*** THE RECORDS Section Begins ***

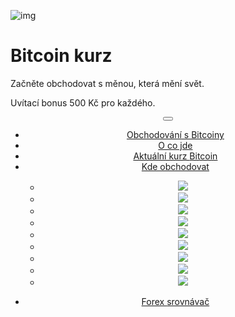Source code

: <div class="jumbotron" markdown="1">

![img]({{img-url}}bitcoin.png)

# Bitcoin kurz

Začněte obchodovat s měnou, která mění svět.

Uvítací bonus 500 Kč pro každého.

</div>
<header class="navbar navbar-static-top navbar-inverse navbar-sticky" id="top" role="banner">
  <div class="container">
    <div class="navbar-header">
      <button class="navbar-toggle collapsed" type="button" data-toggle="collapse" data-target=".navbar-collapse">
        <span class="icon-bar"></span>
        <span class="icon-bar"></span>
        <span class="icon-bar"></span>
      </button>
    </div>
    <nav class="navbar-collapse collapse" role="navigation" style="height: 1px;" id="scrollpsy">
      <ul class="nav navbar-nav">
        <li class="active">
          <a href="#top">Obchodování<span class="hidden-sm"> s Bitcoiny</span></a>
        </li>
        <li>
          <a href="#section-1">O co jde</a>
        </li>
        <li>
          <a href="#section-2">Aktuální kurz <span class="hidden-sm">Bitcoin</span></a>
        </li>
        <li>
          <a href="#section-3">Kde obchodovat</a>
        </li>
        <ul class="vlajky" role="menu" aria-labelledby="drop">
		      <li role="presentation"><a role="menuitem" tabindex="-1" href="../cs/bitcoin/" href="{{base-url}}en/"><img src="{{img-url}}flags/cs.png" class="flag"> </a></li>
          <li role="presentation"><a role="menuitem" tabindex="-1" href="../en/bitcoin/" href="{{base-url}}en/"><img src="{{img-url}}flags/en.png" class="flag"> </a></li>
          <li role="presentation"><a role="menuitem" tabindex="-1" href="../pl/bitcoin/" href="{{base-url}}pl/"><img src="{{img-url}}flags/pl.png" class="flag"> </a></li>
          <li role="presentation"><a role="menuitem" tabindex="-1" href="../de/bitcoin/" href="{{base-url}}de/"><img src="{{img-url}}flags/de.png" class="flag"> </a></li>
          <li role="presentation"><a role="menuitem" tabindex="-1" href="../sk/bitcoin/" href="{{base-url}}sk/"><img src="{{img-url}}flags/sk.png" class="flag"> </a></li>
          <li role="presentation"><a role="menuitem" tabindex="-1" href="../nl/bitcoin/" href="{{base-url}}nl/"><img src="{{img-url}}flags/nl.png" class="flag"> </a></li>
          <li role="presentation"><a role="menuitem" tabindex="-1" href="../fr/bitcoin/" href="{{base-url}}fr/"><img src="{{img-url}}flags/fr.png" class="flag"> </a></li>
          <li role="presentation"><a role="menuitem" tabindex="-1" href="../es/bitcoin/" href="{{base-url}}es/"><img src="{{img-url}}flags/es.png" class="flag"> </a></li>
          <li role="presentation"><a role="menuitem" tabindex="-1" href="../it/bitcoin/" href="{{base-url}}it/"><img src="{{img-url}}flags/it.png" class="flag"> </a></li>
        </ul>
      </ul>
      <ul class="nav navbar-nav navbar-right">
        <li>
          <a href="{{url}}">Forex <i class="fa fa-bar-chart-o"></i> srovnávač</a>
        </li>
      </ul>
    </nav>
  </div>
</header>
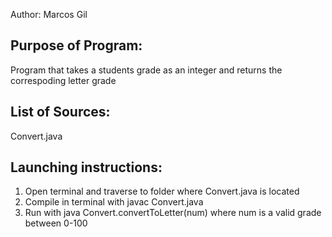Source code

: Author: Marcos Gil

Purpose of Program: 
-------------------

Program that takes a students grade as an integer and returns the correspoding letter grade


List of Sources:
----------------

Convert.java

Launching instructions:
-----------------------

1. Open terminal and traverse to folder where Convert.java is located
2. Compile in terminal with javac Convert.java
3. Run with java Convert.convertToLetter(num) where num is a valid grade between 0-100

*** THE RECORDS Section Ends ***

WHAT TO WORK ON
Please report every line of the listing that contains the string "obchodovat".

TASK RESULT
Začněte obchodovat s měnou, která mění svět.
          <a href="#section-3">Kde obchodovat</a>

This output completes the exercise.